Struggles with backup copy job logic :-/

pkelly_sts · Post by **pkelly_sts** » May 10, 2016 11:04 am this post

I really do struggle getting my head around the "logic" of backup copy jobs sometimes!

Thankfully It doesn't happen too often but once again my copy job somehow seems to have got "out of sync" and I'm left staring at a job that for some reason has copied the data for, let's say, half of the VMs in the parent job (the parent job having completed perfectly in one pass) and it's sitting "waiting for restore points" with the remaining VMs. However, if I click "sync now" then it'll start processing those remaining VMs, but then the previous half of the VMs have a state of "latest restore point is already copied" so to my eyes it seems to then sit there again waiting for those VMs next restore points.

All the while this is going on, the restore points in the repository seem to be in a "locked" state meaning that nothing else can be done with them (e.g. replica-from-backup etc.)

What's even more confusing is I then end up with a job that (in this case right now) is sitting at "66% complete" with a stats window full of a mixed-up bunch of sync statuses which is hard to understand (see above) and seemingly nothing copying at all.

The only option I can see (which I'm waiting to try again now) is to force the sync as above, and after that sync has completed, disable the job, then enable it again so it hopefully starts a "clean" cycle again.

Clearly I must be missing something obvious as I haven't really seen much on this subject in the forums?

pkelly_sts · Post by **pkelly_sts** » May 10, 2016 11:12 am this post

And further to that, having now (temporarily) disabled the copy job, I can see it now "Building VMs List" and it's 2.5 mins into doing *something* when it should actually be disabled! It even has a "Next run" status of <DISABLED>, but with a bunch of VMs "Pending".

Whilst I typed this if's now finally changed to "stopping".

It REALLY doesn't make much sense to me at all...

Post by **foggy** » May 10, 2016 12:07 pm this post

Ideally, if the specified copy interval length is enough, all VMs should be in the same state, provided each of them has the fresh restore point to copy.

pkelly_sts wrote:However, if I click "sync now" then it'll start processing those remaining VMs, but then the previous half of the VMs have a state of "latest restore point is already copied" so to my eyes it seems to then sit there again waiting for those VMs next restore points.

This is expected, since at that moment the restore points for these VMs that are currently in the source repository were already processed by the copy job.

pkelly_sts wrote:All the while this is going on, the restore points in the repository seem to be in a "locked" state meaning that nothing else can be done with them (e.g. replica-from-backup etc.)

This is as well expected, since the job is writing to the backup chain and provided target cache is enabled, target agent holds a lock on the files.

pkelly_sts wrote:The only option I can see (which I'm waiting to try again now) is to force the sync as above, and after that sync has completed, disable the job, then enable it again so it hopefully starts a "clean" cycle again.

I'd suggest to just let the job do its job (sorry

) and do not bother with manual sync, since it could cause a bit more mess.
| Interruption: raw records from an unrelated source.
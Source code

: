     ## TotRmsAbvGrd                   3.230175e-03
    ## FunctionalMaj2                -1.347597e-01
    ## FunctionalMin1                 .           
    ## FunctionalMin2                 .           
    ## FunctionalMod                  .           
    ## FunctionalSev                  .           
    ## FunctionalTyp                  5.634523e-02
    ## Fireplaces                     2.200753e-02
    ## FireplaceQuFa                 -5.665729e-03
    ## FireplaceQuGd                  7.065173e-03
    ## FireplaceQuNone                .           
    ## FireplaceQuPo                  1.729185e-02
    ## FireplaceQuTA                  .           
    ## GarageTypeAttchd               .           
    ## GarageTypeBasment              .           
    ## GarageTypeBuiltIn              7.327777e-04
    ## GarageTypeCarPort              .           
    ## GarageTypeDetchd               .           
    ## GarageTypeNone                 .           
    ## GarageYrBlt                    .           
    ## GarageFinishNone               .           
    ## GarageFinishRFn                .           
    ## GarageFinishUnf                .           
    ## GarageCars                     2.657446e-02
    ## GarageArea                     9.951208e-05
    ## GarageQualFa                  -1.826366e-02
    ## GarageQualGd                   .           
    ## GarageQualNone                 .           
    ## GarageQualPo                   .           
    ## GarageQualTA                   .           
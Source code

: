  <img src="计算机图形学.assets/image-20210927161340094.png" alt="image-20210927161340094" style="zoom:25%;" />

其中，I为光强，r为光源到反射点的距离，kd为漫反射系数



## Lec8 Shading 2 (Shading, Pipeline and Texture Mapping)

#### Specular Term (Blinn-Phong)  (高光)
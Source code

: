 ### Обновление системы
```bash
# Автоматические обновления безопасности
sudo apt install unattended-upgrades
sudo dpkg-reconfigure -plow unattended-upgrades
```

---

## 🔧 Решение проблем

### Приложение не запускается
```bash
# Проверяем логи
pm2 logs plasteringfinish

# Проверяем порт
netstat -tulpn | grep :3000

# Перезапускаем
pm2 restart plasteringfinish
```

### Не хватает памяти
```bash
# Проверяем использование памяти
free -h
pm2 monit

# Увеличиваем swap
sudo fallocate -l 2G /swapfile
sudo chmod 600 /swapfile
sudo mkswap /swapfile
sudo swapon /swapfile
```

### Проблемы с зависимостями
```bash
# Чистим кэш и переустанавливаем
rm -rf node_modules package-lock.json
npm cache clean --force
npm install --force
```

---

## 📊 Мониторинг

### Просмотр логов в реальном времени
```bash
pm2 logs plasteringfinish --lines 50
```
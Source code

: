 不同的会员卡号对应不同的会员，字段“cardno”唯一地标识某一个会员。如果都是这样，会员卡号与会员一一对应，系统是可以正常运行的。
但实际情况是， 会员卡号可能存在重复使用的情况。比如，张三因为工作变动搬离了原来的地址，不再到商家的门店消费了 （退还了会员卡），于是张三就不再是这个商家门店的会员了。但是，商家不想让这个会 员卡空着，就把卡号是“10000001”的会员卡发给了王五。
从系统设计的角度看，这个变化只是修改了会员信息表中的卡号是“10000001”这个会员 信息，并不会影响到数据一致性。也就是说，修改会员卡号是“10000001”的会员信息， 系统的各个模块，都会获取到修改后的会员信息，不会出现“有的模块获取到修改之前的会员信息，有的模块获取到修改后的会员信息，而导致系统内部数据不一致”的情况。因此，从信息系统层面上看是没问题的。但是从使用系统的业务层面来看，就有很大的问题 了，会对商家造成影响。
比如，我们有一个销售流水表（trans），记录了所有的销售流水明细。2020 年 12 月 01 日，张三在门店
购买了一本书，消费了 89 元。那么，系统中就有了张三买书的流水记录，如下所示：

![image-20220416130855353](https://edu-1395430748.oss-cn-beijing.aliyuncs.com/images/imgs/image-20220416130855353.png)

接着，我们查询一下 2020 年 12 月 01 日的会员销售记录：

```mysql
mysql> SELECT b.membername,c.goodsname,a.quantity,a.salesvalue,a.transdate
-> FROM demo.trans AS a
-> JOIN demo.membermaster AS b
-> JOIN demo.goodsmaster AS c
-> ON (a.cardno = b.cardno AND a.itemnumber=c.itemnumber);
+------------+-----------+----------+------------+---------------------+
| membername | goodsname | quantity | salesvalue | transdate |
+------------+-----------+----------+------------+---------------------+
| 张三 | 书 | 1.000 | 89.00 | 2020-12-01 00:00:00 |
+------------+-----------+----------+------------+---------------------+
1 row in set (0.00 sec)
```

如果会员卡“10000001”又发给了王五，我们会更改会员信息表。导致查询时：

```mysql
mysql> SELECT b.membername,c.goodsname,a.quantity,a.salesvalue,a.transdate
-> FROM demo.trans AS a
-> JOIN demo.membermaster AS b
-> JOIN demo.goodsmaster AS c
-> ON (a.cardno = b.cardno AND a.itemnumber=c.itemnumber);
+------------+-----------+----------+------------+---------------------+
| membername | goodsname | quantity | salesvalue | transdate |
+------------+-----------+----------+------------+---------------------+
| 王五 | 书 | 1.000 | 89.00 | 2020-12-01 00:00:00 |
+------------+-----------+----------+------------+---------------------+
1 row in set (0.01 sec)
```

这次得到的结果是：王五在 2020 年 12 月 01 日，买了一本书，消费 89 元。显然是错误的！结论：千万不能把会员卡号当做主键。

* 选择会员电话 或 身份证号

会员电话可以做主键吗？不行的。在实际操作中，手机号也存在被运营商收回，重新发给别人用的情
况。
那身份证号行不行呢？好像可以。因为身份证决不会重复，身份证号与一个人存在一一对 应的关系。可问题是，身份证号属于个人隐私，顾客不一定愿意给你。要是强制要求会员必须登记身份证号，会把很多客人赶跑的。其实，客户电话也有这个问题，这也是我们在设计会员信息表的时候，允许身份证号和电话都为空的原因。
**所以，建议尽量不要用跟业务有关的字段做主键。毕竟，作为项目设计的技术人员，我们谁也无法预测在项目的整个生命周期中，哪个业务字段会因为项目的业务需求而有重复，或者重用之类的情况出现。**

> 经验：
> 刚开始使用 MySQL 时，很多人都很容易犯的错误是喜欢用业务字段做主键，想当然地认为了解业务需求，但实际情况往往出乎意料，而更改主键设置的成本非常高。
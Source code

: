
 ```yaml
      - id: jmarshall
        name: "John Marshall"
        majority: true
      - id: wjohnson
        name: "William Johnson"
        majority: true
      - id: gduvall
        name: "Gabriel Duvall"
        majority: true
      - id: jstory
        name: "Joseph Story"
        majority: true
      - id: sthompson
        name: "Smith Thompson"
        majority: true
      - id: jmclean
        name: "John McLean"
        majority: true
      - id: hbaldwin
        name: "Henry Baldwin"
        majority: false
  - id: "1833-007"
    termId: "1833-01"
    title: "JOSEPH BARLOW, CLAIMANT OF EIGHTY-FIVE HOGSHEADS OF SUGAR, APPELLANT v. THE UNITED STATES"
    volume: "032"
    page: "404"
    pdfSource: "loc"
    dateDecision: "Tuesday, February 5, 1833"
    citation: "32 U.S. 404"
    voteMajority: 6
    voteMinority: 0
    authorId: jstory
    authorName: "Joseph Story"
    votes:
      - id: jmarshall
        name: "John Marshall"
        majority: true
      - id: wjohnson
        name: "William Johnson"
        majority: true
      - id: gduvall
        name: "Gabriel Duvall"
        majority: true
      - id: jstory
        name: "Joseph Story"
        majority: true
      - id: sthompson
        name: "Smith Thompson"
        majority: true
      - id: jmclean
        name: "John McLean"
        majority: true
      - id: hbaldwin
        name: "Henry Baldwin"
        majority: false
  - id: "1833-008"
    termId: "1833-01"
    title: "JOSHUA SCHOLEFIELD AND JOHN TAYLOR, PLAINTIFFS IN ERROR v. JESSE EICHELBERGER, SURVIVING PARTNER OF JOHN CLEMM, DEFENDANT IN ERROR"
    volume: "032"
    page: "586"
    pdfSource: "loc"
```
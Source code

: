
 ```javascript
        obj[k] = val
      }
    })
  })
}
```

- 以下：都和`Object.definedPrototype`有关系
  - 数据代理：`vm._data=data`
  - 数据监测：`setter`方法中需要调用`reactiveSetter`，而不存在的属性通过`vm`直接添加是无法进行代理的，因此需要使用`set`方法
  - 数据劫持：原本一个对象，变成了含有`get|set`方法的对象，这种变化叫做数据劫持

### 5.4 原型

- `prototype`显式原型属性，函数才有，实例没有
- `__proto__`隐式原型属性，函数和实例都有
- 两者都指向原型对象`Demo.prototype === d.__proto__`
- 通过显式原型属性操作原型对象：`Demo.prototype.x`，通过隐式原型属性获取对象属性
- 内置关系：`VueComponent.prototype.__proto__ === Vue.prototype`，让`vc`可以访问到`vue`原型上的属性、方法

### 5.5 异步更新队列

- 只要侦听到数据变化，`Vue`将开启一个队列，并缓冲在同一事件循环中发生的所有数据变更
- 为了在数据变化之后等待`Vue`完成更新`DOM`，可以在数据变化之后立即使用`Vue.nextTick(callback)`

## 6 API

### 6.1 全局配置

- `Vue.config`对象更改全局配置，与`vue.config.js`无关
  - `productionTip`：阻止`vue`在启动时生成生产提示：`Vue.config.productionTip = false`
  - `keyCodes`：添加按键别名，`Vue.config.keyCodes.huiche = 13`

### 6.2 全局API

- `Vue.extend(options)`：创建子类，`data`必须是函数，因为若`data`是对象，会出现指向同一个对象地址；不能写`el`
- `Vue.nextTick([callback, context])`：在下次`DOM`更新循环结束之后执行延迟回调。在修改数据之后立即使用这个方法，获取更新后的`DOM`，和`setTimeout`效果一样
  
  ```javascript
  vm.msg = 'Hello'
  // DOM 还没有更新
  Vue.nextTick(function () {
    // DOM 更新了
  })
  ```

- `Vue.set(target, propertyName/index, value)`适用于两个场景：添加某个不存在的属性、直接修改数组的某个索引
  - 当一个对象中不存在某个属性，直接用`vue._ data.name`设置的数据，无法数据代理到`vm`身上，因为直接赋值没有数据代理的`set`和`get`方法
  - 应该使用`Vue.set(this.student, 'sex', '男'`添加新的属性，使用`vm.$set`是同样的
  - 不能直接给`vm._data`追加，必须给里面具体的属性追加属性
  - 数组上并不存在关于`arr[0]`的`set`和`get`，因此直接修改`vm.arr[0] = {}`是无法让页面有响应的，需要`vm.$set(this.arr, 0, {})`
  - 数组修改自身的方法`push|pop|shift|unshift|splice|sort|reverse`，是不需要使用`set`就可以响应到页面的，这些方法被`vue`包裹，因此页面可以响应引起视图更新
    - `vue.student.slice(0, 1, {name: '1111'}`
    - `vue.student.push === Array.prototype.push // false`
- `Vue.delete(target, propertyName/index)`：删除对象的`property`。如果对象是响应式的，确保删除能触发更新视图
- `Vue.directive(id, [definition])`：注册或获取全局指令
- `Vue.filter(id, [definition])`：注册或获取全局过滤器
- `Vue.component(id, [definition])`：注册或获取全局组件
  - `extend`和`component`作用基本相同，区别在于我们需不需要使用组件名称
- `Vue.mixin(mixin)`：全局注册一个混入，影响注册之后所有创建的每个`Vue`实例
Instead, I'd investigate the reasons of why the VMs went out of sync in the first place, probably you have a too short interval, which doesn't allow the job to process all VMs data.

pkelly_sts · Post by **pkelly_sts** » May 11, 2016 9:23 am this post

foggy wrote:Ideally, if the specified copy interval length is enough, all VMs should be in the same state, provided each of them has the fresh restore point to copy.

The copy interval is plenty long enough. As I suggested, & in order to keep things as synchronised as possible with the normal window, yesterday I disabled this particular copy job and enabled it again just before leaving the office at around 17:00, when the sync point for the copy job is 20:40, the parent local backup starts at 20:30 & generally runs for around 20-30 mins.

I checked it remotely last night at around 23:30 and things were progressing exactly as I would have expected.

I came in this morning to find that, for some unknown reason the current "start time" for the copy job session was around 08:30 (so it had been running for about 28mins at that point) and it was processing again with a bunch of VMs with a status of "latest restore point already copied", some in progress & some pending.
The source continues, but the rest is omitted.